Os benefícios são significativos: o usuário ganha autonomia,o tempo de espera praticamente desaparece, a equipe de suporte recebe menos chamados repetitivos, os analistas conseguem dedicar mais tempo às ocorrências críticas.

Além disso, existe um ganho financeiro importante, cada chamado evitado representa economia de horas de trabalho da equipe técnica, reduzindo o custo operacional do suporte.

Diversos estudos de mercado demonstram que o custo de um atendimento humano é consideravelmente superior ao custo de um atendimento realizado por meio de uma base de conhecimento bem estruturada.

Em outras palavras, um bom artigo técnico continua trabalhando vinte e quatro horas por dia, sete dias por semana, sem fila de atendimento e sem necessidade de escalonamento.

3. Informações consistentes e precisas

Imagine três analistas respondendo à mesma pergunta de formas completamente diferentes.

Embora todos estejam tentando ajudar, respostas inconsistentes geram insegurança, retrabalho e perda de confiança por parte dos usuários.

Uma documentação padronizada elimina esse risco.

Quando existe um artigo oficial para determinado procedimento, todos passam a utilizar exatamente a mesma orientação.

Isso garante que as instruções sejam técnicas, revisadas, aprovadas e alinhadas às políticas da empresa.

A consistência também reduz falhas operacionais.

Procedimentos críticos, como restauração de backups, redefinição de permissões, instalação de agentes, configuração de VPNs ou recuperação de bancos de dados, precisam seguir exatamente os mesmos passos.

Uma única orientação incorreta pode gerar indisponibilidade de serviços, perda de informações ou até incidentes de segurança.

Por isso, artigos de suporte técnico devem passar por revisão periódica e possuir controle de versões, permitindo acompanhar alterações ao longo do tempo.

Essa prática fortalece a governança da informação e aumenta significativamente a confiabilidade da documentação.

4. Melhoria na satisfação do solicitante e do usuário

Poucas experiências são mais frustrantes para um usuário do que aguardar atendimento para resolver um problema simples.

Agora imagine conseguir resolver essa mesma situação em menos de cinco minutos apenas consultando um artigo objetivo, ilustrado e fácil de entender.

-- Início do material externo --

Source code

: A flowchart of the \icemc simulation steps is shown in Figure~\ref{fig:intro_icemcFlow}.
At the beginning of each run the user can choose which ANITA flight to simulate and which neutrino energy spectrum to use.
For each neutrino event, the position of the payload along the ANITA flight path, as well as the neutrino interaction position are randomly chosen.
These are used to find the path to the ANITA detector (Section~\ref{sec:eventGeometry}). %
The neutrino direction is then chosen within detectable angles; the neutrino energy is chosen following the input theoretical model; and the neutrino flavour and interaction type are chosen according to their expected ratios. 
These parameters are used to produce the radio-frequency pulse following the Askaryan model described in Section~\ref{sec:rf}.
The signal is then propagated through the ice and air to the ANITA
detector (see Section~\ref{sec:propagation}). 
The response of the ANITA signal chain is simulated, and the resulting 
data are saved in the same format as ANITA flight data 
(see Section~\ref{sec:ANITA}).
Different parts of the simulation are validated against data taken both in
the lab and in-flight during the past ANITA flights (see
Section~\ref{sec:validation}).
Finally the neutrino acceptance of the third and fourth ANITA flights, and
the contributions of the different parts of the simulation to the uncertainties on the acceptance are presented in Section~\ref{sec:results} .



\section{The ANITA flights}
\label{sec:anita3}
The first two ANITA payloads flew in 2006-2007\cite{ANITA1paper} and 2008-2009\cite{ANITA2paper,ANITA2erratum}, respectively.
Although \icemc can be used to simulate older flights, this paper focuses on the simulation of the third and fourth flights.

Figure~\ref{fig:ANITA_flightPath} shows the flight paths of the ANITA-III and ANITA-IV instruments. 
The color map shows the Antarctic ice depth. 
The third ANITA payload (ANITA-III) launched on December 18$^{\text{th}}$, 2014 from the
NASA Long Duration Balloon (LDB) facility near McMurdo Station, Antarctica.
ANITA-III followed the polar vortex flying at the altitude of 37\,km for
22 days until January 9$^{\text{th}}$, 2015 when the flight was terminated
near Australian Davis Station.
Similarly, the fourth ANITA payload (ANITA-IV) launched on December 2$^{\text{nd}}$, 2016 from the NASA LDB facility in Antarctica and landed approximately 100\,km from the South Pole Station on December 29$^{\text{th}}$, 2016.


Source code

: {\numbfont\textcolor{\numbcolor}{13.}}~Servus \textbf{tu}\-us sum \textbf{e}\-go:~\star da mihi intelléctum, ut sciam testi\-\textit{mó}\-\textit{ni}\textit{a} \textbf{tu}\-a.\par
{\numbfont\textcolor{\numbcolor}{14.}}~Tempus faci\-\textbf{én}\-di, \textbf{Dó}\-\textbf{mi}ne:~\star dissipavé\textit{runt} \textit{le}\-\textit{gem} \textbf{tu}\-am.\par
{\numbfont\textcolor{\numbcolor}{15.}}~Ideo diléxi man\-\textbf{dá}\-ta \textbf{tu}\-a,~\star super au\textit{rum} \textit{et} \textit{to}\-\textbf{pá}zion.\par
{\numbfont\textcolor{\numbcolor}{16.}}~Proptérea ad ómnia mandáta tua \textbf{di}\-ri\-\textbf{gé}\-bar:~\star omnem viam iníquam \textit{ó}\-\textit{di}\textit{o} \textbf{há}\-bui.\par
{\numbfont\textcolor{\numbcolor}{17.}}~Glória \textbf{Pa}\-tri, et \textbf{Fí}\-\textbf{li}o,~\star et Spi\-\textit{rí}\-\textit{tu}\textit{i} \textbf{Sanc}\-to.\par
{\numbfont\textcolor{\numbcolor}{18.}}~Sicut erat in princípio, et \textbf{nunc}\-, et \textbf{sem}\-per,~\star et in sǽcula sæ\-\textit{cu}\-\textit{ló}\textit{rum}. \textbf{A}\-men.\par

É exatamente essa experiência que uma boa base de conhecimento proporciona.

Quando o usuário encontra rapidamente aquilo que procura, sua percepção sobre a qualidade do suporte melhora naturalmente.

Além da velocidade, existe outro fator extremamente importante: previsibilidade.

Os usuários sabem onde procurar informações, que os procedimentos seguem um padrão e que a documentação está atualizada (pelo menos assim se espera).

Esse sentimento de confiança fortalece a imagem da equipe de TI e reduz significativamente a sensação de dependência do suporte.

Outro benefício é a redução da ansiedade durante incidentes.

Quando existe documentação pública explicando indisponibilidades, procedimentos temporários ou formas alternativas de utilização dos sistemas, o usuário sente que a organização possui controle da situação.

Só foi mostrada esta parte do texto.